The status of the trust at the time of Mrs. Colby's death is shown by an exhibit which was attached to and made a part of the complaint. No question was raised by appellant or by appellee nor did either party make an issue or challenge the correctness of any of the several items set forth in said exhibit. While the decree did direct the trustee to file a supplemental report showing its receipts and disbursements since the death of Mrs. Colby, it directed the "trustee to distribute the assets of the trust in kind or in money, one-half thereof to Margaret Bird Weinold and one-half thereof to Martha Ellis Wagner."
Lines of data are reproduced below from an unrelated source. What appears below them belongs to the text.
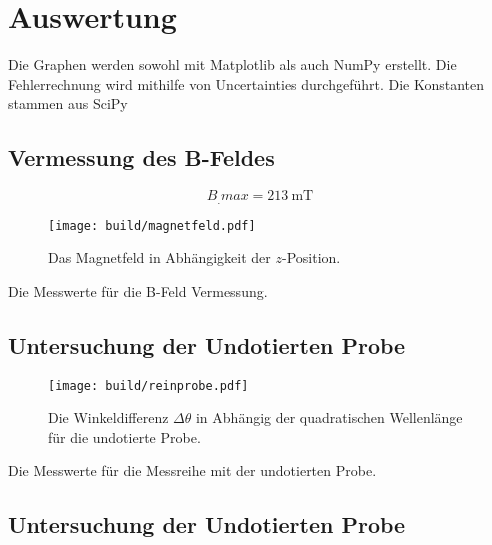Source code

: \section{Auswertung}
\label{sec:Auswertung}

Die Graphen werden sowohl mit Matplotlib \cite{matplotlib} als auch NumPy \cite{numpy} erstellt. Die Fehlerrechnung wird mithilfe von Uncertainties \cite{uncertainties} durchgeführt. Die Konstanten stammen aus SciPy \cite{scipy}

\subsection{Vermessung des B-Feldes}

\[
B_.{max}=\SI{213}{\milli\tesla}
\]

\begin{figure}
	\centering
	\texttt{[image: build/magnetfeld.pdf]}
	\caption{Das Magnetfeld in Abhängigkeit der $z$-Position.}
	\label{fig:B}
\end{figure}

\begin{table}
	\centering
	\caption{Die Messwerte für die B-Feld Vermessung.}
	
	
	\label{tab:B}
\end{table}

\subsection{Untersuchung der Undotierten Probe}

\begin{figure}
	\centering
	\texttt{[image: build/reinprobe.pdf]}
	\caption{Die Winkeldifferenz $\Delta\theta$ in Abhängig der quadratischen Wellenlänge für die undotierte Probe.}
	\label{fig:undot}
\end{figure}

\begin{table}
	\centering
	\caption{Die Messwerte für die Messreihe mit der undotierten Probe.}
	
	\label{tab:undot}
\end{table}

\subsection{Untersuchung der Undotierten Probe}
The only parties interested in the assets of the trust are appellant and appellee. The decree definitely disposed of and adjudicates all the rights and liabilities in controversy and in issue between all the parties to this record. It is therefore a final decree and subject to review and subparagraph (2) of section 50 of the Civil Practice Act as amended is not applicable. The decree did not reserve any questions for further consideration but completely disposed of all the issues, rights, liabilities and matters in controversy between all the parties. The motion to dismiss the appeal is denied.
When this case was before us on a prior appeal we held that the trust created by Mrs. Colby was a valid one. (The Merchants Nat. Bank v. Weinold, 12 Ill. App.2d 209.) It was valid when created and existed at the time of Mrs. Colby's death. By her death her beneficial interest therein was determined and the beneficiaries in remainder became entitled to their respective shares in accordance with the terms of the trust agreement. The chancellor so determined and the decree appealed from is therefore affirmed.
SPIVEY, P.J. and McNEAL, J., concur.